FAT unter Linux verständlich erklärt: FAT12, FAT16, FAT32, VFAT, Dateigrößen, Rechte, Kompatibilität, Mounten, Formatieren und sichere Nutzung.

Das FAT-Dateisystem ist eine besonders weit verbreitete Dateisystemfamilie für USB-Sticks, SD-Karten, Digitalkameras und andere Wechselmedien. Seine wichtigste Stärke ist die Kompatibilität mit vielen Betriebssystemen und Geräten. Dafür fehlen ihm einige Funktionen moderner Dateisysteme, etwa native Unix-Berechtigungen und Journaling.

Dieser Artikel erklärt die Grundlagen von FAT, die Varianten FAT12, FAT16 und FAT32 sowie die praktische Verwendung unter Linux.

Was bedeutet FAT?

FAT steht für File Allocation Table, auf Deutsch etwa „Dateizuordnungstabelle“. Ein FAT-Dateisystem verwaltet die Belegung eines Datenträgers mithilfe einer Tabelle. Diese Tabelle beschreibt, welche Speicherbereiche zu einer Datei gehören und welcher Bereich als Nächstes gelesen werden muss.
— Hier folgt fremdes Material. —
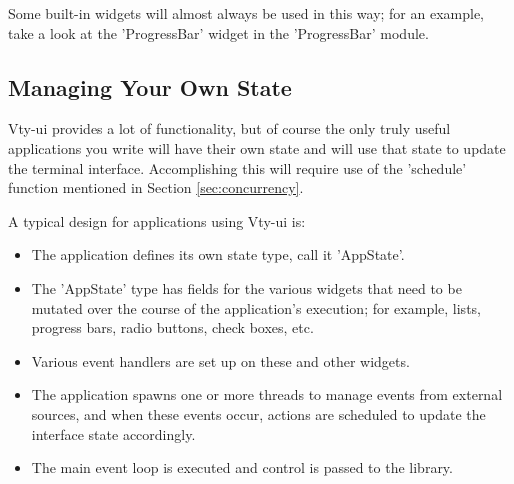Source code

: Some built-in widgets will almost always be used in this way; for an
example, take a look at the 'ProgressBar' widget in the 'ProgressBar'
module.

\subsection{Managing Your Own State}

Vty-ui provides a lot of functionality, but of course the only truly
useful applications you write will have their own state and will use
that state to update the terminal interface.  Accomplishing this will
require use of the 'schedule' function mentioned in Section
\ref{sec:concurrency}.

A typical design for applications using Vty-ui is:

\begin{itemize}
\item The application defines its own state type, call it 'AppState'.
\item The 'AppState' type has fields for the various widgets that need
  to be mutated over the course of the application's execution; for
  example, lists, progress bars, radio buttons, check boxes, etc.
\item Various event handlers are set up on these and other widgets.
\item The application spawns one or more threads to manage events from
  external sources, and when these events occur, actions are scheduled
  to update the interface state accordingly.
\item The main event loop is executed and control is passed to the
  library.
\end{itemize}

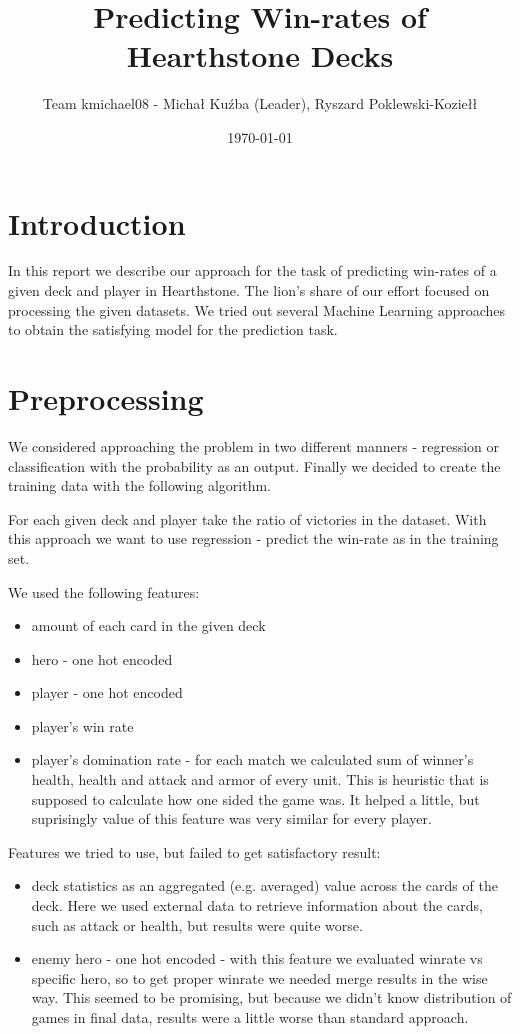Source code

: \documentclass[a4paper]{article}
\title{Predicting Win-rates of Hearthstone Decks}
\author{Team kmichael08 - Michał Kuźba (Leader), Ryszard Poklewski-Koziełł}
\date{\today}
\begin{document}
\maketitle

\section{Introduction}
\label{sec:introduction}
In this report we describe our approach for the task of predicting win-rates of a given deck and player in Hearthstone. 
The lion's share of our effort focused on processing the given datasets.
We tried out several Machine Learning approaches to obtain the satisfying model for the prediction task.

\section{Preprocessing}
We considered approaching the problem in two different manners - regression or classification with the probability as an output. 
Finally we decided to create the training data with the following algorithm.

For each given deck and player take the ratio of victories in the dataset.
With this approach we want to use regression - predict the win-rate as in the training set.

We used the following features:
\begin{itemize}
\item amount of each card in the given deck
\item hero - one hot encoded
\item player - one hot encoded
\item player's win rate
\item player's domination rate - for each match we calculated sum of winner's health, health and attack and armor of every unit. This is heuristic that is supposed to calculate how one sided the game was. It helped a little, but suprisingly value of this feature was very similar for every player.
\end{itemize}

Features we tried to use, but failed to get satisfactory result:
\begin{itemize}
\item deck statistics as an aggregated (e.g. averaged) value across the cards of the deck. Here we used external data to retrieve information about the cards, such as attack or health, but results were quite worse.
\item enemy hero - one hot encoded - with this feature we evaluated winrate vs specific hero, so to get proper winrate we needed merge results in the wise way. This seemed to be promising, but because we didn't know distribution of games in final data, results were a little worse than standard approach.

\end{itemize}
\end{document}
Die kleinste Zuordnungseinheit heißt Cluster. Mehrere aufeinanderfolgende Sektoren bilden normalerweise einen Cluster. Eine Datei kann einen oder mehrere Cluster belegen. Die FAT speichert dabei Verknüpfungen zwischen den Clustern. Ist eine Datei über mehrere nicht zusammenhängende Bereiche verteilt, kann das Dateisystem die zusammengehörigen Cluster über diese Verknüpfungen finden.

Historisch wurde FAT unter anderem in MS-DOS und älteren Windows-Versionen verwendet. Die grundlegende Struktur ist alt, wurde aber durch verschiedene Varianten und Erweiterungen lange an größere Datenträger und moderne Dateinamen angepasst.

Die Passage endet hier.